> [Work order]
Copy the lines below verbatim. Begin with the first and end with the line containing "### Keyring Backend".

Records from a collection
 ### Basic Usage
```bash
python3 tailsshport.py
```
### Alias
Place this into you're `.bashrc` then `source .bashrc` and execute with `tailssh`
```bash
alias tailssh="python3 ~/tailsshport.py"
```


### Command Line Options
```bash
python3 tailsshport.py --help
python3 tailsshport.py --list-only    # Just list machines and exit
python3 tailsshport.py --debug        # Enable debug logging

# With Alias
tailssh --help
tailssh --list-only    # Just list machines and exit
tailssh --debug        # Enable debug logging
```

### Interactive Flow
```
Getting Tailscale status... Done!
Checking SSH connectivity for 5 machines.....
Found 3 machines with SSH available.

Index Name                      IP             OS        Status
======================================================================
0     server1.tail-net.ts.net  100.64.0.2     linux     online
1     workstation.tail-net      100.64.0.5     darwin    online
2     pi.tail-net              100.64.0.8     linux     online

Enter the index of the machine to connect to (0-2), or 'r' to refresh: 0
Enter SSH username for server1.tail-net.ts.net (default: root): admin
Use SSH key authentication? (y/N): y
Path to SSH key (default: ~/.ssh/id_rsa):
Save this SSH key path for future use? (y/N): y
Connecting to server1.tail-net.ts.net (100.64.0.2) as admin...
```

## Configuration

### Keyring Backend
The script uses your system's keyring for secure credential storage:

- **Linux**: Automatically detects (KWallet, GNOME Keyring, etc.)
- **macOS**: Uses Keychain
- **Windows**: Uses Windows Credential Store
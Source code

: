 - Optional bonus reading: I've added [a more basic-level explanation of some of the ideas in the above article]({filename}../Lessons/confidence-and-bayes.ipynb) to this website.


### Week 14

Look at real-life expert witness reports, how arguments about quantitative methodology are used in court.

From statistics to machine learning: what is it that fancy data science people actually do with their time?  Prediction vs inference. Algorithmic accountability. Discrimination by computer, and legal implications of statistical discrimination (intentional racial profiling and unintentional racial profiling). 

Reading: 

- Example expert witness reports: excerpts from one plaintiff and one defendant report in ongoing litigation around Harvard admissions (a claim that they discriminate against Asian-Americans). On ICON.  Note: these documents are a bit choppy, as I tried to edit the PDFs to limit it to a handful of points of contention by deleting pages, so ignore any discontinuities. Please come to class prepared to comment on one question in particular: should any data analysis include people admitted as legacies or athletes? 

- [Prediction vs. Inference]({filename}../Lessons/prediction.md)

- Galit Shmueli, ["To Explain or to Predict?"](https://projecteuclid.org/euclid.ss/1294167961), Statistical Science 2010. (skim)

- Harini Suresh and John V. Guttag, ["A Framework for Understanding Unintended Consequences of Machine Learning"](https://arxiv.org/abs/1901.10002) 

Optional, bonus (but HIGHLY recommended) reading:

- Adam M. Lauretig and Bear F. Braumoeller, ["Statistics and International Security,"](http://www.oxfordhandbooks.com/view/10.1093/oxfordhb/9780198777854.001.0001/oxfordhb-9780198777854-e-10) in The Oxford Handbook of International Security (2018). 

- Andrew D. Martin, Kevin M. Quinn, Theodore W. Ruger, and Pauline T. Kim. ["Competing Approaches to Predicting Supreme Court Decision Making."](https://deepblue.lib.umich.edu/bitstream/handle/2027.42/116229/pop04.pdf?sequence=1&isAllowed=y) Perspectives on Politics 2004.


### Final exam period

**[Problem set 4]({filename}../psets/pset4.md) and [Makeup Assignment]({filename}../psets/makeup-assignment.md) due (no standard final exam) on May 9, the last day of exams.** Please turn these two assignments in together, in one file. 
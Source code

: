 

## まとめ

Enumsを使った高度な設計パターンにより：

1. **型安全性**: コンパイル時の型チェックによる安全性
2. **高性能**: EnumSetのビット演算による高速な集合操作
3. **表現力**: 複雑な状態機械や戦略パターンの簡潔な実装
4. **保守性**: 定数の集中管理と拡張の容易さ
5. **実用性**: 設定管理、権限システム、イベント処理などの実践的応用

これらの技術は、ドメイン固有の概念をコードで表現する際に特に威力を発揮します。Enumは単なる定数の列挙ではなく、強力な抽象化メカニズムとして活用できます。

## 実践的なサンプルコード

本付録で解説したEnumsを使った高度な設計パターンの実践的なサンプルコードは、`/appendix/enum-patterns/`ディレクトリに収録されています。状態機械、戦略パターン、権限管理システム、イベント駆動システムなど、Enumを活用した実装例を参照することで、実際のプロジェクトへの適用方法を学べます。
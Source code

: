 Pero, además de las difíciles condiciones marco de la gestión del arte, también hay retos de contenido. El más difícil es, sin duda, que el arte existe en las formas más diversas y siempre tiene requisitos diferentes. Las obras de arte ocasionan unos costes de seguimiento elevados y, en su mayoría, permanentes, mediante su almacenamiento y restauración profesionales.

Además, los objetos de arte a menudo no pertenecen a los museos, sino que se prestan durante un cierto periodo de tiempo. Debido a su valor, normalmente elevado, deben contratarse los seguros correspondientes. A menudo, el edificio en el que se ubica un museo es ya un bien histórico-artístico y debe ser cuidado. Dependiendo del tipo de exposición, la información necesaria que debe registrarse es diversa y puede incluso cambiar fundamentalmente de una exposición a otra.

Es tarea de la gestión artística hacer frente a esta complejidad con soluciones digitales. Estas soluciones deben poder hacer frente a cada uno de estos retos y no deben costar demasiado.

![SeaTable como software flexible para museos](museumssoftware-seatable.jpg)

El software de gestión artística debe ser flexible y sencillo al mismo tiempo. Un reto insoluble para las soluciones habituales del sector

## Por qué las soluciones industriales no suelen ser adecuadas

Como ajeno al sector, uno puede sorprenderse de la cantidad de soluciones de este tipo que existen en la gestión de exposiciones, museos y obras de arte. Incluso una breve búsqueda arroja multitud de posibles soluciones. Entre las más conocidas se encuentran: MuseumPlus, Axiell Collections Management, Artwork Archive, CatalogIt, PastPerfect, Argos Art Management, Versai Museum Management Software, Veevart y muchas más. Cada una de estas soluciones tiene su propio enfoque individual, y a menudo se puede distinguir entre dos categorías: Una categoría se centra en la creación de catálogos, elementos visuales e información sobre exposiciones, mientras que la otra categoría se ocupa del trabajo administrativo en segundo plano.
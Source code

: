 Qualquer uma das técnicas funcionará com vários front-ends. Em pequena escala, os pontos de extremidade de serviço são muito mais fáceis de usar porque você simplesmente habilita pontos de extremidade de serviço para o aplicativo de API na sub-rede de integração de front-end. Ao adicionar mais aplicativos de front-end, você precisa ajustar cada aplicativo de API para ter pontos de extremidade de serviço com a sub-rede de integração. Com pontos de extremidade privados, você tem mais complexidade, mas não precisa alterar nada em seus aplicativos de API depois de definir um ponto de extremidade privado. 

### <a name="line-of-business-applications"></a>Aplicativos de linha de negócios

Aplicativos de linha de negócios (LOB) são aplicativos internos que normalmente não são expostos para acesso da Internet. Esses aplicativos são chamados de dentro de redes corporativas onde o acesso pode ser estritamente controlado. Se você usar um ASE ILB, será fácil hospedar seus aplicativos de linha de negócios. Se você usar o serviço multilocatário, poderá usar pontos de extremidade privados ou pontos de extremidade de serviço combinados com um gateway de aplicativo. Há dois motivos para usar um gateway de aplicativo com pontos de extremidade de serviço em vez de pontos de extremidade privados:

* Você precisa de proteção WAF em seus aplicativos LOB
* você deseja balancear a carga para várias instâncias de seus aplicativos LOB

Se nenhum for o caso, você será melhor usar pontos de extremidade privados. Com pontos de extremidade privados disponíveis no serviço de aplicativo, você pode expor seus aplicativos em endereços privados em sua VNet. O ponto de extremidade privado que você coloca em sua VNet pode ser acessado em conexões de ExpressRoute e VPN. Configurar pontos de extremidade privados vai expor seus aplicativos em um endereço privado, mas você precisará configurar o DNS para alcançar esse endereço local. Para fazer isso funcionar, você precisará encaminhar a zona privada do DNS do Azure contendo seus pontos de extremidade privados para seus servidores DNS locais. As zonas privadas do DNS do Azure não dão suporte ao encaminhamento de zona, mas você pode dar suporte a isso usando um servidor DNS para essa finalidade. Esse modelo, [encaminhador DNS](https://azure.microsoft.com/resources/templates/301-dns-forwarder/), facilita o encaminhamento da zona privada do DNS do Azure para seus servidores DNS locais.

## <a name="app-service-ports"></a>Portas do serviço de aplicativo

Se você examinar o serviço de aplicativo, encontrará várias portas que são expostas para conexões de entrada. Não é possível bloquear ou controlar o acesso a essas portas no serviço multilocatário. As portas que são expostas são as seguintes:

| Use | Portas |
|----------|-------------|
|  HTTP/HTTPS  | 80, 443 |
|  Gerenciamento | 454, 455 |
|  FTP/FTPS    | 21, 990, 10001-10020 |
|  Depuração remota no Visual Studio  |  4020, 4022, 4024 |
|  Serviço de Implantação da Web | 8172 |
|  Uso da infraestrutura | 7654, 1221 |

> [Solution for this problem]
 ### Basic Usage
```bash
python3 tailsshport.py
```
### Alias
Place this into you're `.bashrc` then `source .bashrc` and execute with `tailssh`
```bash
alias tailssh="python3 ~/tailsshport.py"
```


### Command Line Options
```bash
python3 tailsshport.py --help
python3 tailsshport.py --list-only    # Just list machines and exit
python3 tailsshport.py --debug        # Enable debug logging

# With Alias
tailssh --help
tailssh --list-only    # Just list machines and exit
tailssh --debug        # Enable debug logging
```

### Interactive Flow
```
Getting Tailscale status... Done!
Checking SSH connectivity for 5 machines.....
Found 3 machines with SSH available.

Index Name                      IP             OS        Status
======================================================================
0     server1.tail-net.ts.net  100.64.0.2     linux     online
1     workstation.tail-net      100.64.0.5     darwin    online
2     pi.tail-net              100.64.0.8     linux     online

Enter the index of the machine to connect to (0-2), or 'r' to refresh: 0
Enter SSH username for server1.tail-net.ts.net (default: root): admin
Use SSH key authentication? (y/N): y
Path to SSH key (default: ~/.ssh/id_rsa):
Save this SSH key path for future use? (y/N): y
Connecting to server1.tail-net.ts.net (100.64.0.2) as admin...
```

## Configuration

### Keyring Backend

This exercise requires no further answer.